To test for the specificity of the seeding effects found with spinal cord homogenates from end stage tgSOD1G93A mice, spinal cord homogenates of non-ALS related mouse models and brain homogenate from a human neurodegenerative disease were assayed. Spinal cord homogenates from Tg20 mice infected with the RML strain of prions [30], huntingtin transgenic mice (N171-82Q) [31], and human brain homogenate from frozen post mortem material of a patient who died with frontotemporal dementia from a CHMP2B mutation (FTD3 [32]) were used as seeds in the same in vitro fibrillization assay. These controls showed no significant ThT fluorescence change when seeded into wtSOD1 or G93A proteins (Figure 4). Thus the significantly shortened seeding lag time found with tissue homogenates from tgSOD1G93A mice is not simply associated with a generic process of neurodegenerative disease but rather due to the presence of a specific species of SOD1, found in the spinal cord of tgSOD1G93A, which has similar seeding properties to recombinant SOD1 fibrils formed in vitro.

Qualitative characterization of ThT-positive SOD1 species by electron microscopy

ThT-positive SOD1 samples were examined by electron microscopy (EM) to determine if we could detect species with a fibrillar, amyloid-like morphology. Random ThT-positive SOD1 samples were selected for qualitative EM characterization. Higher order structures resembling amyloid were observed for all samples analysed, which confirmed the change in fluorescence during fibrillization reactions was indeed due to formation of fibrils. These amyloid structures varied in length, Figure 5, from shorter fragments (yellow arrows) to longer thread-like fibrils (green arrows) and in thickness from a thin wiggly appearance (black arrows) to thicker fibrils with 2–3 intertwined protofilaments (red arrows). Occasionally, a less structured morphology was also observed in some ThT-positive SOD1 samples. In Figure 5(E), G85R ThT-positive species mostly appeared as spherical aggregates and some possessed a doughnut-like appearance. The significance of the difference in morphologies is unknown, but the common property observed in all ThT-positive SOD1 samples was the increase in the propensity of the most structurally altered SOD1 mutants to aggregate, apparently independently of the adopted morphology of the ThT-positive species.
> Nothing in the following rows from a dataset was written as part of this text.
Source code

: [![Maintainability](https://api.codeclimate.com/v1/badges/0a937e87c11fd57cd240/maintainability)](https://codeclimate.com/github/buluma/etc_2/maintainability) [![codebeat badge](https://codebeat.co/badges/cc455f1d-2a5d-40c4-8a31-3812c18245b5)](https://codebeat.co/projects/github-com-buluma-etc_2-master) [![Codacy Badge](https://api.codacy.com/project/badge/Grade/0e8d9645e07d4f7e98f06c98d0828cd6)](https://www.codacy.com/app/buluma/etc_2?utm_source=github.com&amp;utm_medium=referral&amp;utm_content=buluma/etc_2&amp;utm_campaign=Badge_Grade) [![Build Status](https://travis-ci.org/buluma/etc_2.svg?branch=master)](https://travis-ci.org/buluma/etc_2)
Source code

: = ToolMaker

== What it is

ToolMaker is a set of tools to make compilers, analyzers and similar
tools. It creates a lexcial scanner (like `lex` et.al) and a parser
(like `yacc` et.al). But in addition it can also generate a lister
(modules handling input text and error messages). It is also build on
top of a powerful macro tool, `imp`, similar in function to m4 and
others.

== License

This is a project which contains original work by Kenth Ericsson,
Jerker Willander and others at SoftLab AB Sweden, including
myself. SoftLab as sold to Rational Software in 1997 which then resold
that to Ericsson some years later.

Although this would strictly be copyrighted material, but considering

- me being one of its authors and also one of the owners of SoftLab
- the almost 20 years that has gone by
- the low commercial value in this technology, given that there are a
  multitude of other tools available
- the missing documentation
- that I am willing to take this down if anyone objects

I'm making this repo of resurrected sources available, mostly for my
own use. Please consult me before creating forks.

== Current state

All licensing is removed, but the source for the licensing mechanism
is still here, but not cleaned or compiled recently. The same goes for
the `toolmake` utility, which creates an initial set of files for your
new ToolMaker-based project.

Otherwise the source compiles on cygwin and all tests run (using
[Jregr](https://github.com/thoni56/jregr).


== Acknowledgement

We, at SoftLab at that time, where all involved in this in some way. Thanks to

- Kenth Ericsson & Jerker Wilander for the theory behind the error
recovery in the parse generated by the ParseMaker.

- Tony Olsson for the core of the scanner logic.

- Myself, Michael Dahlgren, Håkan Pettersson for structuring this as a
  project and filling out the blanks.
Figure 5. Representative electron micrographs of SOD1 fibrils from spontaneous and seeded reactions (self-seeded and cross-seeded with pre-formed fibril/oligomer or with spinal cord tissue homogenate).

Samples from fibrillization reactions of (A) A4V spontaneous, (B) A4V self-seeded, (C) A4V cross-seeded samples into wtSOD1 protein, (D) G37R spontaneous, (E) G85R spontaneous, (F) G85R self-seeded, (G) G93A spontaneous, (H–I) tgSOD1G93A spinal cord homogenate seeded into G93A protein. All spontaneous, self- and cross-seeded reactions for all SOD1 variants were carried out at pH4.0 with 0.5M GdnHCl, except for G85R which was carried out at pH5.0 without any denaturant. Shorter fibrillar fragments are indicated by yellow arrows, which were observed in all samples. Green arrows point to longer and continuous fibrillar threads, whereas black arrows indicate thinner and less regular SOD1 species (possibly shorter oligomers). Blue arrows in (E) point to a less structured morphology of G85R ThT-positive species (most appear as spherical aggregates but some have a toroidal appearance) a morphology which was also rarely observed in other SOD1 fibrillar samples. Red arrows in (H) and (I) indicate flexion points of what appears to be 2–3 protofilaments together to form a thicker fibrillar thread or fragment. All SOD1 fibril samples which were qualitatively characterized under EM showed a common property of increased propensity to clump together or to aggregate, regardless of the morphology of the ThT-positive species. Scale bar = 400nm.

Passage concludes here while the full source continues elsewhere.